MEMORANDUM OPINION AND ORDER

WILLIAM T. HART, District Judge.

Plaintiffs, the Suburban Teamsters of Northern Illinois Health, Welfare and Pension Funds (the “Funds”) bring this action against defendants Callaghan Paving, Inc. (“Callaghan Paving”) and Daniel Callaghan to collect fringe benefit contributions allegedly owed the Funds by Callaghan Paving. The Funds also seek an audit of Callaghan Paving’s records and costs and liquidated damages pursuant to an alleged collective bargaining agreement and to section 502(g)(2) of the Employee Retirement Income Security Act (“ERISA”), 29 U.S.C. § 1132(g)(2). Count I seeks recovery from Callaghan Paving and Count II is pendent and seeks recovery from the company’s President and principal owner, Daniel Callaghan, as the “alter ego” of Callaghan Paving. Jurisdiction over Count I is asserted pursuant to section 301 of the Labor Management Relations Act, 29 U.S.C. § 185(a) and section 502 of ERISA.

Presently before the Court is the defendants’ motion for summary judgment or, in the alternative, for partial summary judgment limiting the period of liability to two days. For the reasons stated below, partial summary judgment is granted in favor of the defendants and against the Funds.

[107]*107Facts

Callaghan Paving is an Illinois roadway paving corporation, which at the relevant time performed work mainly in Cook County, Illinois. None of its employees — driver or other — has belonged to Teamsters Local 673, a union based in DuPage County, Illinois.

On October 22, 1975 Daniel Callaghan was visited at a job site in Oak Park, Illinois by Robert Venard (“Venard”), Secretary-Treasurer for Local 673. It is undisputed that two hours later Daniel Callaghan signed a preprinted agreement presented to him by Venard. The form which Daniel Callaghan signed provided, inter alia, for monthly payments to the Funds and union dues for Callaghan Paving employees. The form also referenced various trust agreements which were not attached and unquestionably never were signed by Daniel Callaghan nor submitted for signature to him by Venard or officials of the Funds. The reason for and validity of the signing is contested. The defendants assert that Venard threatened to close down the job unless an agreement was signed and, therefore, the agreement is invalid as it was coerced. The Funds argue that an enforceable collective bargaining agreement was made.

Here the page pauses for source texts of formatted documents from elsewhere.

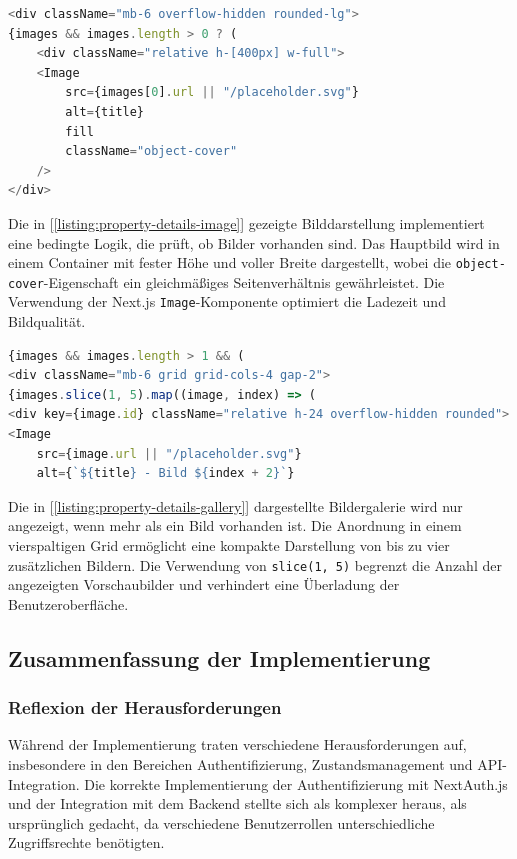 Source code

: \begin{lstlisting}[language=JavaScript, caption={Bilddarstellung.}, label={listing:property-details-image}]
<div className="mb-6 overflow-hidden rounded-lg">
{images && images.length > 0 ? (
    <div className="relative h-[400px] w-full">
	<Image
		src={images[0].url || "/placeholder.svg"}
	    alt={title}
	    fill
		className="object-cover"
	/>
</div>
\end{lstlisting}

								
								Die in [\ref{listing:property-details-image}] gezeigte Bilddarstellung implementiert eine bedingte Logik, die prüft, ob Bilder vorhanden sind. Das Hauptbild wird in einem Container mit fester Höhe und voller Breite dargestellt, wobei die \texttt{object-cover}-Eigenschaft ein gleichmäßiges Seitenverhältnis gewährleistet. Die Verwendung der Next.js \texttt{Image}-Komponente optimiert die Ladezeit und Bildqualität.
								
								
\begin{lstlisting}[language=JavaScript, caption={Galerie für zusätzliche Bilder.}, label={listing:property-details-gallery}]
{images && images.length > 1 && (
<div className="mb-6 grid grid-cols-4 gap-2">
{images.slice(1, 5).map((image, index) => (
<div key={image.id} className="relative h-24 overflow-hidden rounded">
<Image
	src={image.url || "/placeholder.svg"}
	alt={`${title} - Bild ${index + 2}`}
\end{lstlisting}

										
										Die in [\ref{listing:property-details-gallery}] dargestellte Bildergalerie wird nur angezeigt, wenn mehr als ein Bild vorhanden ist. Die Anordnung in einem vierspaltigen Grid ermöglicht eine kompakte Darstellung von bis zu vier zusätzlichen Bildern. Die Verwendung von \texttt{slice(1, 5)} begrenzt die Anzahl der angezeigten Vorschaubilder und verhindert eine Überladung der Benutzeroberfläche.
										
										\subsection{Zusammenfassung der Implementierung}
										
										\subsubsection{Reflexion der Herausforderungen}
										Während der Implementierung traten verschiedene Herausforderungen auf, insbesondere in den Bereichen Authentifizierung, Zustandsmanagement und API-Integration. Die korrekte Implementierung der Authentifizierung mit NextAuth.js und der Integration mit dem Backend stellte sich als komplexer heraus, als ursprünglich gedacht, da verschiedene Benutzerrollen unterschiedliche Zugriffsrechte benötigten.
										
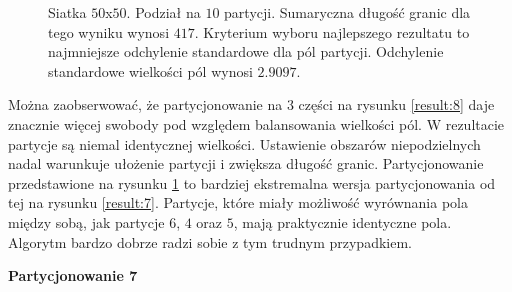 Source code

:\begin{figure}[h]
\begin{subfigure}{.33\textwidth}
    \caption[short]{}
\end{subfigure}
\caption{Siatka $50$x$50$. Podział na $10$ partycji. Sumaryczna długość granic dla tego wyniku wynosi $417$.
Kryterium wyboru najlepszego rezultatu to najmniejsze odchylenie standardowe dla pól partycji.
Odchylenie standardowe wielkości pól wynosi $2.9097$.}
\label{result:9}
\end{figure}
\FloatBarrier
Można zaobserwować, że partycjonowanie na $3$ części na rysunku \ref{result:8} daje znacznie więcej swobody pod względem
balansowania wielkości pól.
W rezultacie partycje są niemal identycznej wielkości.
Ustawienie obszarów niepodzielnych nadal warunkuje ułożenie partycji i zwiększa długość granic.
Partycjonowanie przedstawione na rysunku \ref{result:9} to bardziej ekstremalna wersja partycjonowania od tej na rysunku \ref{result:7}.
Partycje, które miały możliwość wyrównania pola między sobą, jak partycje $6$, $4$ oraz $5$,
mają praktycznie identyczne pola.
Algorytm bardzo dobrze radzi sobie z tym trudnym przypadkiem.

\vspace{3mm}
\textbf{Partycjonowanie 7}
\vspace{1mm}

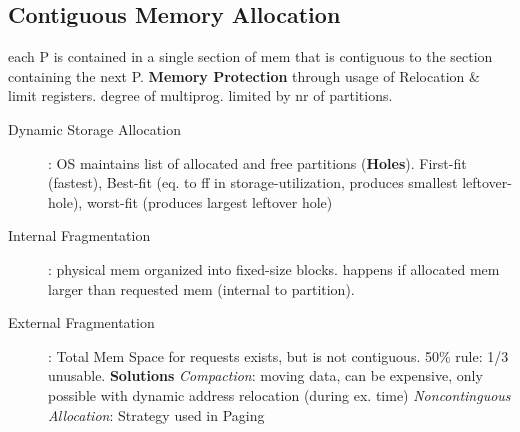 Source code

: \subsection*{Contiguous Memory Allocation}
each P is contained in a single section of mem that is contiguous to the section containing the next P. \textbf{Memory Protection} through usage of Relocation \& limit registers. degree of multiprog. limited by nr of partitions.
\begin{description}
    \item[Dynamic Storage Allocation]: OS maintains list of allocated and free partitions (\textbf{Holes}). First-fit (fastest), Best-fit (eq. to ff in storage-utilization, produces smallest leftover-hole), worst-fit (produces largest leftover hole) \\
    \item[Internal Fragmentation]: physical mem organized into fixed-size blocks. happens if allocated mem larger than requested mem (internal to partition). \\
    \item[External Fragmentation]: Total Mem Space for requests exists, but is not contiguous. 50\% rule: 1/3 unusable. \textbf{Solutions} \textit{Compaction}: moving data, can be expensive, only possible with dynamic address relocation (during ex. time) \textit{Noncontinguous Allocation}: Strategy used in Paging \\
\end{description}

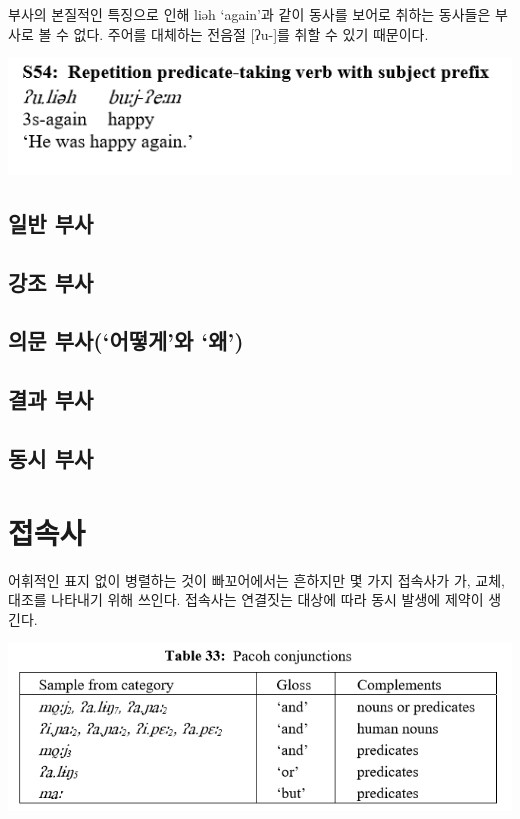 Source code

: 부사의 본질적인 특징으로 인해 liəh `again'과 같이 동사를 보어로 취하는 동사들은 부사로 볼 수 없다. 주어를 대체하는 전음절 [ʔu-]를 취할 수 있기 때문이다.

\includegraphics{Pacoh/src/PacohS54.png}

\subsection{일반 부사}
\omission

\subsection{강조 부사}
\omission

\subsection{의문 부사(`어떻게'와 `왜')}
\omission

\subsection{결과 부사}
\omission

\subsection{동시 부사}
\omission

\section{접속사}
어휘적인 표지 없이 병렬하는 것이 빠꼬어에서는 흔하지만 몇 가지 접속사가 가, 교체, 대조를 나타내기 위해 쓰인다. 접속사는 연결짓는 대상에 따라 동시 발생에 제약이 생긴다.

\includegraphics{Pacoh/src/PacohTable33.png}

After signing, Daniel Callaghan gave Venard one or two checks, for initiation fees and union dues for the one driver working that day. Two days later Daniel Callaghan stopped payment on the checks. Venard then called to inquire about the dishonored checks and allegedly was told that the “company did little work in DuPage County and that if [the] drivers were to join any Teamsters Local they would join Local 731.” Local 731 serves Cook County drivers.

By affidavit, Daniel Callaghan avers that whenever he later met Venard, Venard would indicate his continued desire to sign up Callaghan Paving employees as members of Local 673. To the contrary, Venard has no recollection of meeting or speaking with Daniel Callaghan after calling about the dishonored checks.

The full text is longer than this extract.